Direct Contact Membrane Distillation for Water Reuse Using Nanostructured Ceramic Membranes

Project Number: 07-05
Year Released: 2013
Type: Report

Program: Principal
Funding Partner: Bureau of Reclamation
Total Investment: $115,830.43 (Cash: $100,409, In-Kind: $15,421.43)

Principal Investigator: Mark R. Wiesner, Ph.D., Duke University

Background

In contrast with pressure-driven membrane processes such as reverse osmosis, nanofiltration, ultrafiltration, and microfiltration, membrane distillation (MD) is a desalting process that is driven by a thermal gradient. A particularly exciting application of MD is in the area of water reuse through the advanced treatment of wastewater or desalination of waste brines where diffuse heat can be tapped as the driving force for membrane separation. In addition to the ability to use diffuse heat as a driving force, MD offers several advantages over RO or NF as a desalting process.

Goals and Objectives

The project increases our knowledge base on a technology that holds significant promise for water reuse—membrane distillation (MD). The objectives of this project were to (a) develop and characterize ceramic membranes to have the necessary chemical and physical properties for use in direct contact MD (DCMD), (b) integrate these membranes into a laboratory-scale unit, and © evaluate the performance of these membranes alongside a polytetrafluoroethylene (PTFE) polymeric counterpart during treatment of different synthetic solutions containing organic foulants as well as wastewater from the North Durham Water Reclamation Facility.

Research Approach

Prospective coatings for ceramic membranes were tested for adequate hydrophobicity, liquid entry pressure, and chemical degradation resistance. Successful coatings were then compared to established polymeric PTFE membranes via parallel membrane distillation studies using a lab-scale module. A model was developed to assess their relative performances. In addition the membranes were subject to a variety of feed waters, synthetic wastewaters, and actual municipal 2o clarified effluent. Membrane performance over time was monitored, and fouled membranes were evaluated after tests.

Findings and Conclusions

Ceramic membrane coating: The surface chemistry of ceramic membranes can be successfully modified to yield a hydrophobic surface suitable for use in MD. The PFS coating is resistant to exposure to high concentrations of chlorine, and maintains the requisite hydrophobicity for MD use.

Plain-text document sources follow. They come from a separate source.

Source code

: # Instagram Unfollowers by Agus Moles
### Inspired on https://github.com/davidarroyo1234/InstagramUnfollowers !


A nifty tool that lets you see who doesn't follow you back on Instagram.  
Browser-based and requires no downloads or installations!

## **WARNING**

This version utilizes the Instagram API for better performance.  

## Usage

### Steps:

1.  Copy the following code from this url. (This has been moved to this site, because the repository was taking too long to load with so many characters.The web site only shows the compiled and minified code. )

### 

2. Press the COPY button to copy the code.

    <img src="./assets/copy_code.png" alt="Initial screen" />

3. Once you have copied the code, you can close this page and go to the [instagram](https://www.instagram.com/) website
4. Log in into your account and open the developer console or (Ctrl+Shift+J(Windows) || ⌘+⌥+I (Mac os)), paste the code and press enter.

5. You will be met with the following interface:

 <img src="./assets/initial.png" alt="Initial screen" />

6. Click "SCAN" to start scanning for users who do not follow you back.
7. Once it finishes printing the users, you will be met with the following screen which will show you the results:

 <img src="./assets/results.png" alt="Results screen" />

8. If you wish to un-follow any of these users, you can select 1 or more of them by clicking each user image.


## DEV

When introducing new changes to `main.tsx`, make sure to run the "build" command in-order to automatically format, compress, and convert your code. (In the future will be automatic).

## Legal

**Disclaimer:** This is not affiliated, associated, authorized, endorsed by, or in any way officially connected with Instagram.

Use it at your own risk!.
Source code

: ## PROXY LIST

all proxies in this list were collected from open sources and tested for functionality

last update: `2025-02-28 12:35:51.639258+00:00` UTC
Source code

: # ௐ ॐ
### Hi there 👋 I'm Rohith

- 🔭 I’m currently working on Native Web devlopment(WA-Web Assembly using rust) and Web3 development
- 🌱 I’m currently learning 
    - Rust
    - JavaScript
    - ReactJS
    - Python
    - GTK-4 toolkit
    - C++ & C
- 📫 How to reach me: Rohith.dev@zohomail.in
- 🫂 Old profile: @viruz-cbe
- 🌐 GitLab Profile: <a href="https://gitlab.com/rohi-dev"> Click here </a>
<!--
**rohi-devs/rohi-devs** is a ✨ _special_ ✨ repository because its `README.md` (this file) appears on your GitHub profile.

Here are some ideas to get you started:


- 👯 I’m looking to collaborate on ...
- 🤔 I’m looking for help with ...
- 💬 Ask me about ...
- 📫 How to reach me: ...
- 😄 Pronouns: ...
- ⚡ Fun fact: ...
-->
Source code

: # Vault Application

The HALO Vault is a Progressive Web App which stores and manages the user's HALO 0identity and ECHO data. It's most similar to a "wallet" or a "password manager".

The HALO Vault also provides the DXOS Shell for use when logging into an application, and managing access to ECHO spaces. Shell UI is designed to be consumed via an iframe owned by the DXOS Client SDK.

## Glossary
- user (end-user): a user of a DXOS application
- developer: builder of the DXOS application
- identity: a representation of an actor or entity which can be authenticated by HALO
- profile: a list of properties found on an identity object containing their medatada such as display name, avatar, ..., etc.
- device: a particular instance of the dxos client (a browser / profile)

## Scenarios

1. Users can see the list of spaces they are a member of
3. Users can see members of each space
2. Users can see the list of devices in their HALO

Ceramic/polymeric performance: The modified ceramic membranes provide a water flux approximately 45% lower than that of PTFE membrane during MD operation. This lower flux is attributed to a combination in the differences between the thermal conductivity and porosity of the membranes. The uniform pore size and structure of the ceramic membranes provide a higher LEP, which make it more a more viable alternative than PTFE for MD applications where high-pressures or low surface tension feed waters are present.

Membrane fouling: The foulant layers had no significant effect on the LEP of either the PTFE or PFS anodiscTM membranes. This suggests that the foulants did not enter the pore matrix of the membranes, which means that membrane rejection properties are not likely to degrade over time. Complete water flux recovery of membranes fouled after treating wastewater was achieved using either sodium hypochlorite solutions or DI water.

The project is intended to inform the water reuse community on the benefits and tradeoffs of using ceramic membranes in DCMD as well as to provide performance information on MD as an advanced treatment technology.